FIGURE 1.

Ang II, AT₁R, and AT₂R were detected in mESC-CMs and NRVMs. (A) Representative images showing the immunocytochemistry of iAng II in mESC-CMs. Cells were immunostained for cTnT (red), Ang II (green), and the nucleus with DAPI (blue).
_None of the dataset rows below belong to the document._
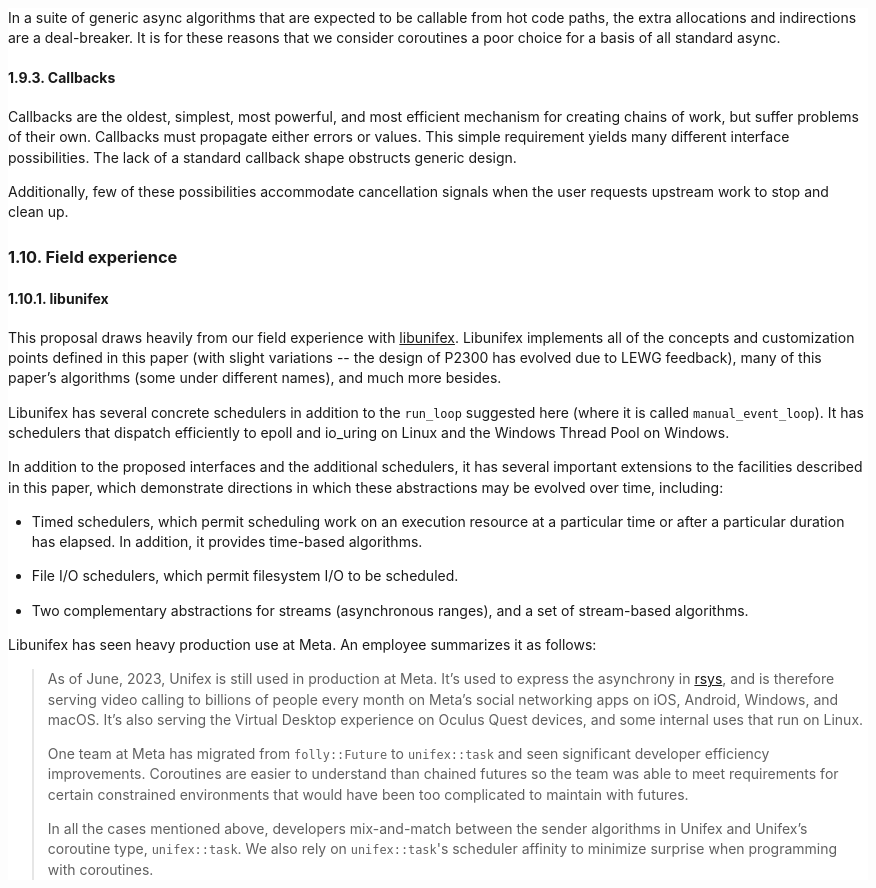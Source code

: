 In a suite of generic async algorithms that are expected to be callable from hot code paths, the extra allocations and indirections are a deal-breaker. It is for these reasons that we consider coroutines a poor choice for a basis of all standard async.

#### 1.9.3. Callbacks[](https://www.open-std.org/jtc1/sc22/wg21/docs/papers/2024/p2300r10.html#intro-prior-art-callbacks)

Callbacks are the oldest, simplest, most powerful, and most efficient mechanism for creating chains of work, but suffer problems of their own. Callbacks must propagate either errors or values. This simple requirement yields many different interface possibilities. The lack of a standard callback shape obstructs generic design.

Additionally, few of these possibilities accommodate cancellation signals when the user requests upstream work to stop and clean up.

### 1.10. Field experience[](https://www.open-std.org/jtc1/sc22/wg21/docs/papers/2024/p2300r10.html#intro-field-experience)

#### 1.10.1. libunifex[](https://www.open-std.org/jtc1/sc22/wg21/docs/papers/2024/p2300r10.html#intro-field-experience-libunifex)

This proposal draws heavily from our field experience with [libunifex](https://github.com/facebookexperimental/libunifex). Libunifex implements all of the concepts and customization points defined in this paper (with slight variations -- the design of P2300 has evolved due to LEWG feedback), many of this paper’s algorithms (some under different names), and much more besides.

Libunifex has several concrete schedulers in addition to the `run_loop` suggested here (where it is called `manual_event_loop`). It has schedulers that dispatch efficiently to epoll and io\_uring on Linux and the Windows Thread Pool on Windows.

In addition to the proposed interfaces and the additional schedulers, it has several important extensions to the facilities described in this paper, which demonstrate directions in which these abstractions may be evolved over time, including:

* Timed schedulers, which permit scheduling work on an execution resource at a particular time or after a particular duration has elapsed. In addition, it provides time-based algorithms.

* File I/O schedulers, which permit filesystem I/O to be scheduled.

* Two complementary abstractions for streams (asynchronous ranges), and a set of stream-based algorithms.

Libunifex has seen heavy production use at Meta. An employee summarizes it as follows:

> As of June, 2023, Unifex is still used in production at Meta. It’s used to express the asynchrony in [rsys](https://engineering.fb.com/2020/12/21/video-engineering/rsys/), and is therefore serving video calling to billions of people every month on Meta’s social networking apps on iOS, Android, Windows, and macOS. It’s also serving the Virtual Desktop experience on Oculus Quest devices, and some internal uses that run on Linux.
>
> One team at Meta has migrated from `folly::Future` to `unifex::task` and seen significant developer efficiency improvements. Coroutines are easier to understand than chained futures so the team was able to meet requirements for certain constrained environments that would have been too complicated to maintain with futures.
>
> In all the cases mentioned above, developers mix-and-match between the sender algorithms in Unifex and Unifex’s coroutine type, `unifex::task`. We also rely on `unifex::task`'s scheduler affinity to minimize surprise when programming with coroutines.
The results indicated that Ang II was present in mESC-CMs. (B) Linear calibration curve of Ang II. (C) Analysis of the NRVM samples by UHPLC-ESI-MS/MS. The extracted ion chromatograms of the two kinds of MRM. The upper one is the 523.8 ± 0.1 m/z →263.1 ± 0.1 m/z; the lower one is the 523.8 ± 0.1 m/z →784.4 ± 0.1 m/z. (D) mESC-CMs were transduced with the vector carrying AT₁R-YFP and were stained with DAPI (blue). AT₁R-YFP signals were detected on the plasma membrane. (E, F) mESC-CMs were stained with DAPI (blue), anti-AT₂R (green), and (E) anti-cTnT (red) or (F) anti-SERCA2 (red). Merged images revealed extensive co-localization of AT₂R with the nucleus and the SERCA2, suggesting that AT₂R was located predominately on the nucleus and the SR. Scale bars represent 10 μm.